La décision dépend de deux événements précis et mesurables. Premièrement, le film Frozen 3 sort en novembre 2027. Le critère clé est de savoir si le film réussira à générer environ 1 milliard de dollars à l’international. Si cela ne se réalise pas, l’argument en faveur de la durabilité du film s’affaiblit. Un cinquième film de cette taille, avec un chiffre d’affaires de 1 milliard de dollars, rendrait cet argument plus solide.

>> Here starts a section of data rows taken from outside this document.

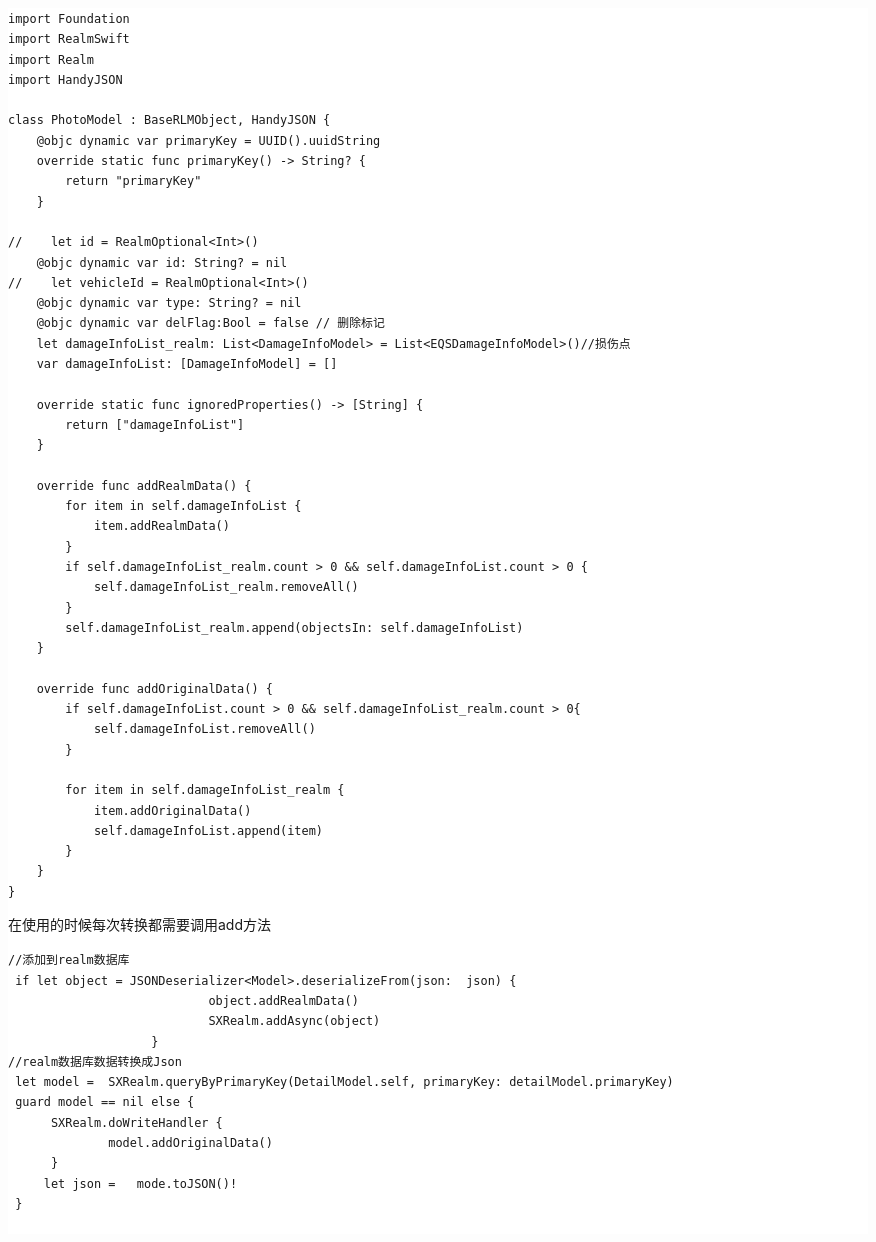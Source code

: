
 ```
import Foundation
import RealmSwift
import Realm
import HandyJSON

class PhotoModel : BaseRLMObject, HandyJSON {
    @objc dynamic var primaryKey = UUID().uuidString
    override static func primaryKey() -> String? {
        return "primaryKey"
    }

//    let id = RealmOptional<Int>()
    @objc dynamic var id: String? = nil
//    let vehicleId = RealmOptional<Int>()
    @objc dynamic var type: String? = nil
    @objc dynamic var delFlag:Bool = false // 删除标记
    let damageInfoList_realm: List<DamageInfoModel> = List<EQSDamageInfoModel>()//损伤点
    var damageInfoList: [DamageInfoModel] = []
    
    override static func ignoredProperties() -> [String] {
        return ["damageInfoList"]
    }
    
    override func addRealmData() {
        for item in self.damageInfoList {
            item.addRealmData()
        }
        if self.damageInfoList_realm.count > 0 && self.damageInfoList.count > 0 {
            self.damageInfoList_realm.removeAll()
        }
        self.damageInfoList_realm.append(objectsIn: self.damageInfoList)
    }
    
    override func addOriginalData() {
        if self.damageInfoList.count > 0 && self.damageInfoList_realm.count > 0{
            self.damageInfoList.removeAll()
        }
        
        for item in self.damageInfoList_realm {
            item.addOriginalData()
            self.damageInfoList.append(item)
        }
    }
}
```

在使用的时候每次转换都需要调用add方法

```
//添加到realm数据库
 if let object = JSONDeserializer<Model>.deserializeFrom(json:  json) {
                            object.addRealmData()
                            SXRealm.addAsync(object)
                    } 
//realm数据库数据转换成Json
 let model =  SXRealm.queryByPrimaryKey(DetailModel.self, primaryKey: detailModel.primaryKey)
 guard model == nil else {
      SXRealm.doWriteHandler {
              model.addOriginalData()   
      }
     let json =   mode.toJSON()!
 }
 
```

Deuxièmement, il faut observer les flux de trésorerie gratuits : si les neuf premiers mois de l’année fiscale suivante ne permettent pas de compenser les pertes liées aux impôts, et si les fonds nécessaires pour les rachats de actions proviennent des activités opérationnelles plutôt que des emprunts, alors l’argument en faveur de la durabilité du film s’effondre, même si les recettes au box-office restent positives. Le premier signe confirmant cela est le film Gatto, produit par Pixar, qui sort en mars prochain. Si ce film réussit finalement, l’argument selon lequel il n’y a pas de nouvelles idées devient infondé. Sinon, la dépendance du studio envers ce film devient le principal problème. Le duel est concret, et les recettes au box-office décideront de tout.
Tessa Rowan est une spécialiste en débats sur les marchés de l’IA qui rassemble les arguments les plus solides en faveur ou contre une action donnée… et keep note des résultats.